Result of winding a carbon fiber tube. (Credit: Andrew Reilley)

Carbon fiber (CF) is an amazing material that provides a lot of strength for very little weight, making it very useful for a lot of applications, ranging from rods in CoreXY 3D printers to model- and full-sized rockets. The model rocketry hobby is the reason why [Andrew Reilley] developed his own CF tube winding machine called Contraption. A tutorial video (also embedded below) shows how this machine is prepped for a winding run, followed by the winding progress and finalizing before admiring the result.

The entire machine’s design with 3D printed parts and off-the-shelf components is open source, as is the TypeScript and NodeJS-based Cyclone software that creates the toolpath specifying the parameters of the tube, including number of layers and the tow angle.

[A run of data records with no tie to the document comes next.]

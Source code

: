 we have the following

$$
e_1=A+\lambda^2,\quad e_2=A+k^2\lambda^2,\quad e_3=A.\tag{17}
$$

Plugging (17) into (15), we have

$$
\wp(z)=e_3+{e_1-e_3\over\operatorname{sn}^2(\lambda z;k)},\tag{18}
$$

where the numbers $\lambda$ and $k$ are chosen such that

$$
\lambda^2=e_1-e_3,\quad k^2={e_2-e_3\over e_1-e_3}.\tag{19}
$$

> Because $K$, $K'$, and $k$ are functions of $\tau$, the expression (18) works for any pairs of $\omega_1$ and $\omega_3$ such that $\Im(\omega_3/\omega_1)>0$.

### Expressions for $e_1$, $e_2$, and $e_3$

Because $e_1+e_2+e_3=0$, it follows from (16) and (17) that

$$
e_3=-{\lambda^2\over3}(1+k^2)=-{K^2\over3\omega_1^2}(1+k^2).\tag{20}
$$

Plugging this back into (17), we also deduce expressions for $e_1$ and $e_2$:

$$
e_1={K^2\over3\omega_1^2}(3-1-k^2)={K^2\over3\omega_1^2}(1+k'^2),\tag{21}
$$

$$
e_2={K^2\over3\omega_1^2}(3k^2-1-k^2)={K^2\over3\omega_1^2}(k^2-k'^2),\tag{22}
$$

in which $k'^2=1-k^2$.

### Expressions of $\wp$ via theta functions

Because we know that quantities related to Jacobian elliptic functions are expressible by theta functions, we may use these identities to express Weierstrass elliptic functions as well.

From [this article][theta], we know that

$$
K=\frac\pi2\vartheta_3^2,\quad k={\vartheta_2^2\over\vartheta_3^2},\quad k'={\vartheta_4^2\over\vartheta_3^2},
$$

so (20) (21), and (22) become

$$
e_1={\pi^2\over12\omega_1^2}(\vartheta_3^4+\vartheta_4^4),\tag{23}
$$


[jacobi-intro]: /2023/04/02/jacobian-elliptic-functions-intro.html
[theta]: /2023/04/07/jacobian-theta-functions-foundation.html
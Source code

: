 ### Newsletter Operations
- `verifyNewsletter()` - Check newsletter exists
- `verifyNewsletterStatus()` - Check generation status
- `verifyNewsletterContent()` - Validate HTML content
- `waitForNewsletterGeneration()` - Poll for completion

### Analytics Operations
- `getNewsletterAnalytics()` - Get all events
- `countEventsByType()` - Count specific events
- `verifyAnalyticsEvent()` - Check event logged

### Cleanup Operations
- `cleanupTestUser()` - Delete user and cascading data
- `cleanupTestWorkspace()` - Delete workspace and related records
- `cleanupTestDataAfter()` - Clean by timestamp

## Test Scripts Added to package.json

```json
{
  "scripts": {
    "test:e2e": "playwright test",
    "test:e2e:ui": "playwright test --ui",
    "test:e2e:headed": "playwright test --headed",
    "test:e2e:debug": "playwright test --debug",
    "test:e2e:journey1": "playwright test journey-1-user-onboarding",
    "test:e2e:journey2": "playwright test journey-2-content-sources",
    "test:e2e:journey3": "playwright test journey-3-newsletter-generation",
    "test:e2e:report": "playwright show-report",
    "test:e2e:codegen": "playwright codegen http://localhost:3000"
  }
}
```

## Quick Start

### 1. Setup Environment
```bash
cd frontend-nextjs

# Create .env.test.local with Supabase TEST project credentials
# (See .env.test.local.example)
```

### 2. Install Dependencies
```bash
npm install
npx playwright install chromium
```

As a wet winding tow machine, the carbon fiber strands are led through the liquid resin before being wound onto the prepared mandrel. During winding some excess resin may have to be removed, and after the winding has been finished the tube is wound with shrink tape. This is followed by a heat gun session to shrink the tape and letting the resin cure. Following curing, the tape and mandrel are removed, resulting in a rather fancy looking CF tube that can find a loving home in a lot of applications, except perhaps ones that involving crushing outside pressures like those found deep below the ocean surface.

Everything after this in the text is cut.